The Cradles to Crayons story began in December 2000, during the Christmas vacation, when Lynn Margherio—a Boston-based business and public-policy consultant who had recently spent several years in Washington working with the Clinton administration—was visiting the homes of her brother and sister in Michigan.

One morning, she was helping a young niece get dressed. As she dug through a dresser drawer to find just the right outfit, she saw some tops and bottoms with price tags still on them. There was the never-worn green top—destined to remain folded forever in the drawer because it wasn't pink—and a pair of size 2T pants that reflected her niece's fashion sense (pink), but already were a size too small.

Later on that same trip, she stopped at her brother's house, where she got involved with an arts-and-crafts project with another niece and nephew in their play room. But to get to the table with the glitter, stickers and markers, she had to step over piles of toy trucks, puzzles, and games, and navigate around a plastic kitchen set, an air hockey table, and a train table. (“It looks like our own personal Toys R Us,” she said to herself.) She also noted that despite the profusion of stuff, her niece and nephew tended to gravitate toward one or two favorite toys. The rest were more or less ignored. Later, she saw several unopened presents wind up on the top shelf of a closet.

An idea came to her: What if all of these like-new or never-used children's things could find their way into the homes of other boys and girls—kids who really needed them?

Making it happen in Boston

Back home in Boston, she began taking steps to make that happen. She visited shelters and health centers, asking if they had the resources to help families meet basic needs like clothing. Consistently, the answer was no. Next, she started calling schools and community groups to see if they would be willing collect children's goods. The reaction was almost uniformly positive. So Margherio commandeered some extra office space at the consulting firm where she was a partner, lined the space with shelving and plastic bins from Home Depot, and started going from school to school in a rented truck to collect other people's stuff.

This ad hoc system, mostly invented in real time, slowly gained momentum, and—in 2002—was formally launched as Cradles to Crayons.

A highlight in our recent history came in 2005, when former President Bill Clinton visited the Boston warehouse. In his remarks, Clinton stressed the importance and power of citizen action, calling it “the great hope for our country and the world in the 21st century.”

Making it happen in Philadelphia

In the wake of the devastation of Hurricane Katrina, Jennifer Case—then taking time off from a successful financial-sector marketing career to focus on her three young children—wondered how she could help the thousands of young children who were evacuated from New Orleans and other devastated cities on the Gulf Coast.

She and her children decided to organize a multi-family tag sale to raise money for displaced families. But when her 30 e-mails to neighbors generated responses from 45 households—half again as many as she had contacted—Case knew she had tapped into a strong current of generosity in her community. “It gave me goose bumps,” she recalls.

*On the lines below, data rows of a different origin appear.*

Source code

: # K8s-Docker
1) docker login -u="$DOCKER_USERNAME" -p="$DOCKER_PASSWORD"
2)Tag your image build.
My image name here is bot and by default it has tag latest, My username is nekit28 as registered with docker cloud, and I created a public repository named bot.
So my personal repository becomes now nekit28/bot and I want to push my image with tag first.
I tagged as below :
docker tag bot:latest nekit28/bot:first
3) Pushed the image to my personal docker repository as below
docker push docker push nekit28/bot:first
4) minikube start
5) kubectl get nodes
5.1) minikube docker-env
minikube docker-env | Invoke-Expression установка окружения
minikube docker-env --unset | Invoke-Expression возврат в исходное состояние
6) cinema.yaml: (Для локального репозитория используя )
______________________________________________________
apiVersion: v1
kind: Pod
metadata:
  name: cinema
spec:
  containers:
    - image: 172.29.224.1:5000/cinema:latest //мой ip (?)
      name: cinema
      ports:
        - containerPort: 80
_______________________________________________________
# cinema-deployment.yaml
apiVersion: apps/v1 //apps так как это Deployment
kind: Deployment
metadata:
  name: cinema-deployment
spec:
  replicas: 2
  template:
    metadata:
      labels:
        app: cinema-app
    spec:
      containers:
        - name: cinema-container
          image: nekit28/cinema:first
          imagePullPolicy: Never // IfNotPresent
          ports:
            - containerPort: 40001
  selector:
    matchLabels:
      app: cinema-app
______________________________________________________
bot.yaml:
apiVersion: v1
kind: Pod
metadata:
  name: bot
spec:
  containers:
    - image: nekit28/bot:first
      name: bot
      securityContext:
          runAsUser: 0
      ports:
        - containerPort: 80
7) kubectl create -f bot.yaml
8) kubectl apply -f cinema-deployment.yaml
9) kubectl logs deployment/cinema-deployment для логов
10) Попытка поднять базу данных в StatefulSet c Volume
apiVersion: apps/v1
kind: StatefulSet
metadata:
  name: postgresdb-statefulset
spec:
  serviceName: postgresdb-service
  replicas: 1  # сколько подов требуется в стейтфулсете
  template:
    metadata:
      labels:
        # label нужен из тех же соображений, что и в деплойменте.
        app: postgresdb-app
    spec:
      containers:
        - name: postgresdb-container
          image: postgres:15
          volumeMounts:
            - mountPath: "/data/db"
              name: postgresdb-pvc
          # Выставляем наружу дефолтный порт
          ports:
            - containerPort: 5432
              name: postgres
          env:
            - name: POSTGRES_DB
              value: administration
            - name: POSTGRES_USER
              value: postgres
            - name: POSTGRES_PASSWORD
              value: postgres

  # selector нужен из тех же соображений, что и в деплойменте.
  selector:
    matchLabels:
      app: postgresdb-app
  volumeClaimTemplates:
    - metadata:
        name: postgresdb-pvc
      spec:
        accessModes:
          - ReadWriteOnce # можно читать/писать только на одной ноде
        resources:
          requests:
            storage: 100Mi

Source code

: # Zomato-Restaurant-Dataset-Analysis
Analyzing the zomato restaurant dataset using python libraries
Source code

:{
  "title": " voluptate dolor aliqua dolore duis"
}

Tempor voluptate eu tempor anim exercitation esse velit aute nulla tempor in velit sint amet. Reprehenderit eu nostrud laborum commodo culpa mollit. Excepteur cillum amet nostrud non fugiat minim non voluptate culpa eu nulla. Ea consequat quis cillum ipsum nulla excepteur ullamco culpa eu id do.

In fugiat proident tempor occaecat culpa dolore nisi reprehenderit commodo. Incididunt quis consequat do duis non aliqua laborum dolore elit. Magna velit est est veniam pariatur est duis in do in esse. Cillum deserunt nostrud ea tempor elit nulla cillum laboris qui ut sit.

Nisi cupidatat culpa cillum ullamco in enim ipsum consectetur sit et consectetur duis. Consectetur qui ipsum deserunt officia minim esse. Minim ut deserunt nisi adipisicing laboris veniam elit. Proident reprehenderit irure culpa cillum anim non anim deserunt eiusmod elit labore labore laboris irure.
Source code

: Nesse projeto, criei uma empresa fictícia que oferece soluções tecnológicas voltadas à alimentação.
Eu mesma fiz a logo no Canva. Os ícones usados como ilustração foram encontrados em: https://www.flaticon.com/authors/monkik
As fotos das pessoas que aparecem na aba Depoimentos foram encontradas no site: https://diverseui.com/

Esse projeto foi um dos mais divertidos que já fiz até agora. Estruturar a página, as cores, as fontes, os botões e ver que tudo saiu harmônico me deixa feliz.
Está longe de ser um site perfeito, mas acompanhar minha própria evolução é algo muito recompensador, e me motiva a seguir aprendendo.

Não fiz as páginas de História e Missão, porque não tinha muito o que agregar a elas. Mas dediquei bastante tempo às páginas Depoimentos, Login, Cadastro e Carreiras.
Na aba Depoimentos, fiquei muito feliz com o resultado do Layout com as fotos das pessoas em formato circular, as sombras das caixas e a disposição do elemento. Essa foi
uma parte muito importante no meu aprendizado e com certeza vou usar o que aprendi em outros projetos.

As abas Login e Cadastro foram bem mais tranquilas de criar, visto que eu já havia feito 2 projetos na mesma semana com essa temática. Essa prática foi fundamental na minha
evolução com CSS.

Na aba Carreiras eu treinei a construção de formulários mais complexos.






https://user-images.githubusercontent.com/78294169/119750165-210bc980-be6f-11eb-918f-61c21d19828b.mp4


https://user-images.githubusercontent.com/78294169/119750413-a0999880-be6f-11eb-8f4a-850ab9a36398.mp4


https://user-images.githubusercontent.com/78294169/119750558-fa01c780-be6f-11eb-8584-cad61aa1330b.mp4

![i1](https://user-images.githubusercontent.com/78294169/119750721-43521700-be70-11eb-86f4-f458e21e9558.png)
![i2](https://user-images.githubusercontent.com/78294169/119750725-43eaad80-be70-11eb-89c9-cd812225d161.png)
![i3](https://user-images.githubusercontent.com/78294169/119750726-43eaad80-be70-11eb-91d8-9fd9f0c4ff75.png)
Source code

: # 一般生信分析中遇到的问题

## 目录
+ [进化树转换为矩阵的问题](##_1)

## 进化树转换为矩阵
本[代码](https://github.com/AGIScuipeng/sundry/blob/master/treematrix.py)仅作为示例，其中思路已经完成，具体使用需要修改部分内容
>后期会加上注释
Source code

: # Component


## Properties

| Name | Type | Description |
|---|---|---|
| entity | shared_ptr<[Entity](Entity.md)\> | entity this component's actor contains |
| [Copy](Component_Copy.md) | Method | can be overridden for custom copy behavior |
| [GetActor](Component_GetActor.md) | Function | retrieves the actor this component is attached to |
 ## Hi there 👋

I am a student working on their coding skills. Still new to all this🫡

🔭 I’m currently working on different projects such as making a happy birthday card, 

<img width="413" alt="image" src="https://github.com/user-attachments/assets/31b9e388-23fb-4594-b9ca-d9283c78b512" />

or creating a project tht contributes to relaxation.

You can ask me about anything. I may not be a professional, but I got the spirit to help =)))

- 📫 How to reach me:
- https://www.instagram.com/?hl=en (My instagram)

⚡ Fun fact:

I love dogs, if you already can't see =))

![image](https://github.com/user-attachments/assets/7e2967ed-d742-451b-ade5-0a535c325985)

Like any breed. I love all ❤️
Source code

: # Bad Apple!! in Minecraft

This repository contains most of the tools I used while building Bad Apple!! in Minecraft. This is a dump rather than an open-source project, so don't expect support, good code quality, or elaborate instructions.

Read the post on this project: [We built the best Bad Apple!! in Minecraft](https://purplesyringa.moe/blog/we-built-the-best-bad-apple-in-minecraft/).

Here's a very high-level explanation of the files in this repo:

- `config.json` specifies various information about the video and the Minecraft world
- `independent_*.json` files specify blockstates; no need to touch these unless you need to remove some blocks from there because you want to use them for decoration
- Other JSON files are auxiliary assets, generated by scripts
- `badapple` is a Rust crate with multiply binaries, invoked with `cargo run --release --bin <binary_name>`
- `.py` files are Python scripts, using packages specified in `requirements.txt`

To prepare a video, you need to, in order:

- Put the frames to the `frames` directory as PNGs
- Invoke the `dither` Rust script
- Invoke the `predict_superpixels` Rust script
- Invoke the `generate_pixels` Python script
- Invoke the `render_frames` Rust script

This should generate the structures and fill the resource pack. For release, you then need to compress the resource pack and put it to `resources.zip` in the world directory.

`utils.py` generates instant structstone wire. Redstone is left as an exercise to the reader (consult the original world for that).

Like Margherio before her, Case started wondering how that community energy could be harnessed—and how the torrent of goods coming out of the houses in her suburban neighborhood could be steered toward needy children. Her investigations eventually led her to Cradles to Crayons in Boston, and—in 2006—she cofounded the second C2C operation.

And like her counterparts in Boston, Case has spent countless hours building bridges to social-service partner organizations, volunteer groups, and corporations (who both organize groups of volunteers and—in many cases—donate funds or make in-kind contributions). “It’s about creating opportunities for what we call ‘widespread volunteerism,’” says Case.

Where we are today

Last year, Cradles to Crayons provided, free of charge, packages of clothes, shoes, books, toys, baby safety equipment and school supplies to 87,000 children in Massachusetts and the Philadelphia area.

Working in close partnership with social workers, nurses, teachers, and therapists, Cradles to Crayons has become a trusted resource: to children and families in need; to the organizations who serve those families; and to families, corporations, and individuals who seek ways to make a tangible difference in their own communities.